The trial court granted a motion for nonsuit in relation to the plaintiffs’ claims of vicarious liability under respondeat superior and ratification. This meant that the trial court found that the plaintiffs’ evidence did not support a verdict in their favor with respect to these claims. With regard to the issue of respondeat superior and ratification, the California Court of Appeal for the Second District reversed the trial court’s decision and remanded the matter for a new trial. The appellate court affirmed the trial court’s judgment in all other areas.

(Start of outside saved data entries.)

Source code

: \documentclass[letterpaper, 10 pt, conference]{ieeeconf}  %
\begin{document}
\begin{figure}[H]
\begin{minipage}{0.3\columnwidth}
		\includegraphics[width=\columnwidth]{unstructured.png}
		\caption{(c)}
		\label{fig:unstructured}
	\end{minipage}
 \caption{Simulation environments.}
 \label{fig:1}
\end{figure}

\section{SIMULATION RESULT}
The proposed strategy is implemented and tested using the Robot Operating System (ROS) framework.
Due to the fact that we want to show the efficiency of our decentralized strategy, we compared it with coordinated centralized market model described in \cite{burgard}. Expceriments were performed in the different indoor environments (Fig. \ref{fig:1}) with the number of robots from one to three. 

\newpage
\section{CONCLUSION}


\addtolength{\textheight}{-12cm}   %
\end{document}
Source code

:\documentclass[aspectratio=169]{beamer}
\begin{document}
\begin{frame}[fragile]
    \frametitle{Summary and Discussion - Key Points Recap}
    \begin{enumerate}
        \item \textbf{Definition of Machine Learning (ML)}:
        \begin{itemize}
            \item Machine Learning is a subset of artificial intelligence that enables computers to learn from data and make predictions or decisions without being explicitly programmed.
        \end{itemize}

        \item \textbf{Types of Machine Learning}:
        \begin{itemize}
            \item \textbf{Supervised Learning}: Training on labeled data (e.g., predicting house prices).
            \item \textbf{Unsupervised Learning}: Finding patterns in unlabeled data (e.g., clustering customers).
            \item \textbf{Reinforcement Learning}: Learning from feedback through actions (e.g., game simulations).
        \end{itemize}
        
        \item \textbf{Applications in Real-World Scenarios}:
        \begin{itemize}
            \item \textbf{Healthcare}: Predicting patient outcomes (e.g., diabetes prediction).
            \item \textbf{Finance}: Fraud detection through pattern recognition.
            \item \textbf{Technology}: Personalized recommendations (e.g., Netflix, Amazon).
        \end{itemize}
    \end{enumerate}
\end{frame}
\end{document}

The rule of respondeat superior provides that an employer is vicariously liable for its employees’ torts committed within the scope of their employment. In this case, the jury still needed to determine the question of whether the mental health worker who sexually abused the plaintiffs had been acting within the scope of his employment at that time, the appellate court said.

Next, the appellate court addressed the doctrine of ratification. As an alternative to respondeat superior, an employer can be liable for its employee’s acts if the employer subsequently ratified the originally unauthorized tort. In this case, there was substantial evidence that could have led the jury to determine that the employer had ratified the employee’s acts. For instance, when the supervising nurse was informed that the employee was known among the hospital workers as “Rapey Juan,” the supervisor only rolled her eyes. No investigation was carried out.

On the issue of whether there was substantial evidence of elder abuse, the appellate court said that the employee was indisputably a hazard to the health and safety of female patients under the defendants’ care, and that the defendants failed to safeguard those patients from the danger he posed.

There was also clear and convincing evidence showing that the defendants were reckless in their failure to protect, the appellate court added. Despite knowing the female patients were especially vulnerable, the defendants adopted the following policies, which exposed such patients to a high degree of risk of sexual predation:

  • The defendants chose to hire unlicensed mental health workers despite knowing the limits of background checks on such workers, instead of retaining certified nursing assistants, who are trained, licensed, fingerprinted and subject to unlimited background checks;
  • The hospital’s policy permitted a male worker to stay for up to 20 minutes alone with a female patient in her room;
  • The employee’s training, which consisted of a three-to-five-minute talk and two days of shadowing another worker, was minimal.